EXTRACTED INFORMATION below:
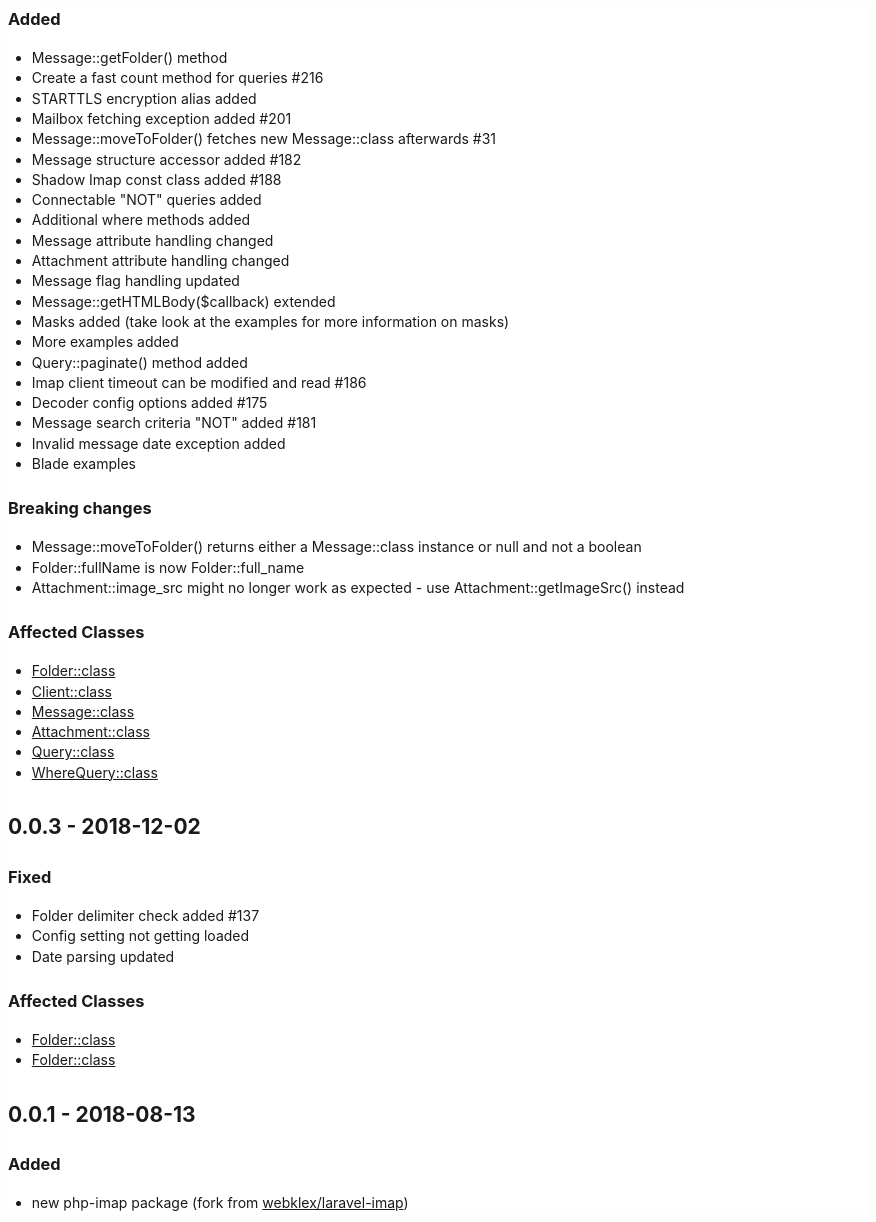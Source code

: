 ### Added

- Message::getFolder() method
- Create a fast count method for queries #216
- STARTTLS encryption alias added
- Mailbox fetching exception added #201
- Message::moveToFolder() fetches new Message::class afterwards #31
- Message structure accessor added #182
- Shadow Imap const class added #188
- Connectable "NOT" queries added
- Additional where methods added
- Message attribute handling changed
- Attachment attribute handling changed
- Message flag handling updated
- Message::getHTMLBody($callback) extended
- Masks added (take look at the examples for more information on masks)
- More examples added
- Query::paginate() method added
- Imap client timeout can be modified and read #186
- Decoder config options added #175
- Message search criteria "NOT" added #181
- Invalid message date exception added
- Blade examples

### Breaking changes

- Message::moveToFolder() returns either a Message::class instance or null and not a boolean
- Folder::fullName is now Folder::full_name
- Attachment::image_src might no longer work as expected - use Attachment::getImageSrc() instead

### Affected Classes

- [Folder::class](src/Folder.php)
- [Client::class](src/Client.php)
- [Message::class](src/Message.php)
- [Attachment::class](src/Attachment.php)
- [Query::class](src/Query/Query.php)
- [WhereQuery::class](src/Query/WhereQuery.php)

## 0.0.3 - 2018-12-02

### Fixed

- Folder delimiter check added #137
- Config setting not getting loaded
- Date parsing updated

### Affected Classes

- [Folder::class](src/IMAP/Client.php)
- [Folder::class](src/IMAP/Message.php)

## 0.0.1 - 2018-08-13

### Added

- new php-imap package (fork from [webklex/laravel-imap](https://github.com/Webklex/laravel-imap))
End of EXTRACTED INFORMATION.
EXTRACTED INFORMATION below:
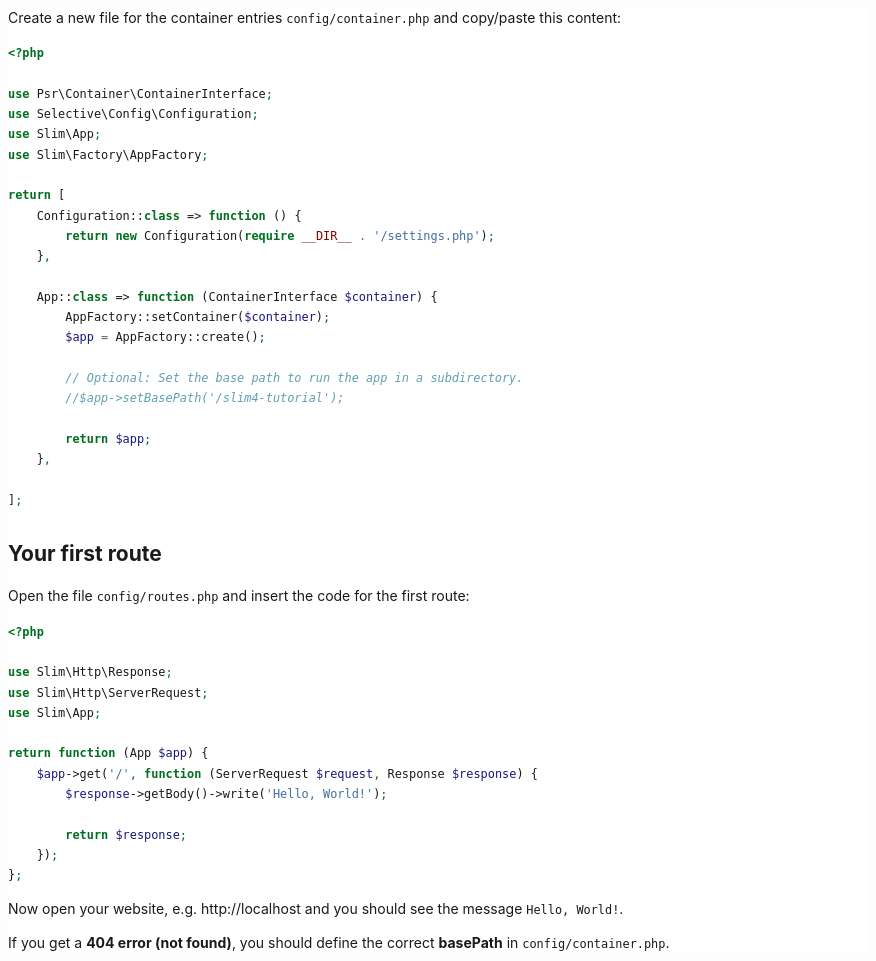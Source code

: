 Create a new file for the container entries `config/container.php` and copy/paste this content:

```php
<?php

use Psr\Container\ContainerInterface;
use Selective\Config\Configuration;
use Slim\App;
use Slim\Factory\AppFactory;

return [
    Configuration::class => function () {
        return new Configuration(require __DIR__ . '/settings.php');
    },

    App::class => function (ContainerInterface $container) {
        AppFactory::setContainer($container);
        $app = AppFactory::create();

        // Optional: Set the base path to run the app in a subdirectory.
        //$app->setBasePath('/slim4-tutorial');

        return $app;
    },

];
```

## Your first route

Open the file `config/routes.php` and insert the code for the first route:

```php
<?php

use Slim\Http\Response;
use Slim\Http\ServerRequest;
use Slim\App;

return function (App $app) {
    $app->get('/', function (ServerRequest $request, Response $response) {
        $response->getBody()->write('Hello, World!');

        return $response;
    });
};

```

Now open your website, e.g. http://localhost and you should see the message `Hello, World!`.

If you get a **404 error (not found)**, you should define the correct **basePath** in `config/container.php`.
End of EXTRACTED INFORMATION.
_EXERCISE AIM:_ Could you restate word for word the lines above from the one containing "- Folder::fullName is now Folder::full_name" through the one containing "- [WhereQuery::class](src/Query/WhereQuery.php)", both included, and nothing else?

_TASK OUTPUT:_
- Folder::fullName is now Folder::full_name
- Attachment::image_src might no longer work as expected - use Attachment::getImageSrc() instead

### Affected Classes

- [Folder::class](src/Folder.php)
- [Client::class](src/Client.php)
- [Message::class](src/Message.php)
- [Attachment::class](src/Attachment.php)
- [Query::class](src/Query/Query.php)
- [WhereQuery::class](src/Query/WhereQuery.php)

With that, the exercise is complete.